Scharfe Trennlinien hätte man von dem umtriebigen Norweger aber auch nicht erwartet. So liest sich die lange Liste von Projekten, in denen er für andere in die Tasten gegriffen hat, wie ein Katalog der Stilrichtungen: Downtempo-Electro für die Soul-Chanteuse Beady Belle; Free-Jazz mit der Ikone Sonny Simmons; der exzentrische Folk der Guro von Germeten. Aus jeder musikalischen Begegnung macht Aarum etwas Persönliches – die Backing Tracks, die er mit seiner Band für Randi Tytingvåg’s „Let Go“ aufnahm, wurden sogar nachträglich, ohne den Gesang, als eigenständiges Album veröffentlicht.

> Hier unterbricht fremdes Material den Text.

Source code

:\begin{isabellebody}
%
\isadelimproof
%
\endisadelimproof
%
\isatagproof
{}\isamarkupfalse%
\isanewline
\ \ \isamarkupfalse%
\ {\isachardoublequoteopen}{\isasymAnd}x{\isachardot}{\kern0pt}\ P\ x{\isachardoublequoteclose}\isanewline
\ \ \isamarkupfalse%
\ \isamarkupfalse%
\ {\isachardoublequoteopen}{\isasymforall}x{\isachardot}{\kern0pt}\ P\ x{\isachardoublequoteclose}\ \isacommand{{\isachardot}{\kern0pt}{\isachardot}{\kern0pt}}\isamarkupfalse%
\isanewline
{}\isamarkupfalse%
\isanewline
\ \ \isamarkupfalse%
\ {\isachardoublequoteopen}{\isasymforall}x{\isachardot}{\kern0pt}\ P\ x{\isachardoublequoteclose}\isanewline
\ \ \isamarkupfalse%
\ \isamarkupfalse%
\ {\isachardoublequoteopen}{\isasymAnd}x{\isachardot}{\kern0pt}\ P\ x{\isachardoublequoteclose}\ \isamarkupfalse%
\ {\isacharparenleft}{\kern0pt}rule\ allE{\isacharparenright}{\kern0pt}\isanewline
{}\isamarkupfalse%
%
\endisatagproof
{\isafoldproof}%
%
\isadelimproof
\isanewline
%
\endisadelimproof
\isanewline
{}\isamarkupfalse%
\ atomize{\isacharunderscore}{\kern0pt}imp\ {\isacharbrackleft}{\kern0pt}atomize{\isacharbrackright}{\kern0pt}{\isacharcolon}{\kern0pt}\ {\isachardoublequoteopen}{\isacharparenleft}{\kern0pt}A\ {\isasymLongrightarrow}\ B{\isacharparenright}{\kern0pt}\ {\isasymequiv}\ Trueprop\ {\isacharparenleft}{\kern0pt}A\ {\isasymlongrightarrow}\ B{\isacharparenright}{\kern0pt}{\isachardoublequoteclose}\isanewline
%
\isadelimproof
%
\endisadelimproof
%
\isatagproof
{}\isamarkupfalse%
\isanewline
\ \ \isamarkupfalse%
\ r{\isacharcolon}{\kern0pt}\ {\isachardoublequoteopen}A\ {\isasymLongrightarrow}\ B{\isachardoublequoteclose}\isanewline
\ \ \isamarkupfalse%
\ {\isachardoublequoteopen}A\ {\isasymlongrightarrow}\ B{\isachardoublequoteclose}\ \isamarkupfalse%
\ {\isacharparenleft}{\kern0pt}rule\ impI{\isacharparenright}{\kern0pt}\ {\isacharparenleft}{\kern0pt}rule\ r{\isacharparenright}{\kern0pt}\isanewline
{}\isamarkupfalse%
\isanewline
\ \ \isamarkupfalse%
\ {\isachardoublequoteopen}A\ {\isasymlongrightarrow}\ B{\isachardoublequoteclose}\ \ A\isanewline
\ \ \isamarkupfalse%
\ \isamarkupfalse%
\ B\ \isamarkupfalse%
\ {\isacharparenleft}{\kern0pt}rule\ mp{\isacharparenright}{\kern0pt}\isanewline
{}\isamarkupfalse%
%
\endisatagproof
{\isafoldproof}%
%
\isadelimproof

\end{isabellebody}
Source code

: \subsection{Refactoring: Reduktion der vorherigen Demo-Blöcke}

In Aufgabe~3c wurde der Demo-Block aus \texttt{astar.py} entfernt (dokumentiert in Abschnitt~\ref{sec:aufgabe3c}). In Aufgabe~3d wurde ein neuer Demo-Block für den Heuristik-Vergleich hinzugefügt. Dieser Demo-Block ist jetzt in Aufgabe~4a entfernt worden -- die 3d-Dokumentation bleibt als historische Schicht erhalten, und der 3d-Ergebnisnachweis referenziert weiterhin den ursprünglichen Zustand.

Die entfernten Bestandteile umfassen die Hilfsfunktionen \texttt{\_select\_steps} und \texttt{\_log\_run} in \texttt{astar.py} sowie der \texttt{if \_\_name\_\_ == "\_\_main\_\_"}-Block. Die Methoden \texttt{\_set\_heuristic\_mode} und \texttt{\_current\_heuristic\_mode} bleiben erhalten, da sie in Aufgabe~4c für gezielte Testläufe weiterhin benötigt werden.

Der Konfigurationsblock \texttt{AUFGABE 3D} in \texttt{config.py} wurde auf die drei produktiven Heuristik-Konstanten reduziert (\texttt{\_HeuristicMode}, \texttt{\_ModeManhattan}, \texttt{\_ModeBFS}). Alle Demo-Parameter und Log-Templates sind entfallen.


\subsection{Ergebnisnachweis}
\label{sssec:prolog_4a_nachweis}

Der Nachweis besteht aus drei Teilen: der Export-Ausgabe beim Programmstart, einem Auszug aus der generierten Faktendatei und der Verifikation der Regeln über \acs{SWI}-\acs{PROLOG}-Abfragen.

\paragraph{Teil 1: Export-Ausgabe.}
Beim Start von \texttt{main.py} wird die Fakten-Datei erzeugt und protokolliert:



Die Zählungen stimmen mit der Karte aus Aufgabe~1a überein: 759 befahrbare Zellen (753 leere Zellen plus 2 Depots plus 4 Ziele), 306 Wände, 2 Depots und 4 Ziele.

Während der Aufnahmen für die Neo-Disco-Queen Bertine Zetlitz traf Aarum auf Erik Holm, der nun bei vier der Stücke auf „Shakin‘ Our Souls“ hinter den Percussions sitzt. Den Kern der Besetzung bildet indes das Brudergespann Ivar und Magne Thormodsæte. Ihr subtiler, subversiv schwelender Swing ist die ideale Basis für die eleganten und geradezu kosmisch angehauchten Soli des Leaders. So zum Beispiel in dem achteinhalbminütigen „It’s Raining“, das aus der Stille aufzusteigen scheint und unwirklich, zeitlupenhaft an Dynamik hinzugewinnt.

Die Achterbahnfahrt setzt sich auf Albumlänge fort. Einer der Höhepunkte: Ein Cover von Ornette Coleman’s „Una Muy Bonita“. Ob die Freejazz-Legende wohl ihre Freude an dieser spielerischen, geradezu lässigen Interpretation gehabt hätte? Eines jedenfalls haben Coleman und Aarum gemeinsam: Den Mut und absoluten Willen, es sich und dem Hörer niemals zu bequem zu machen.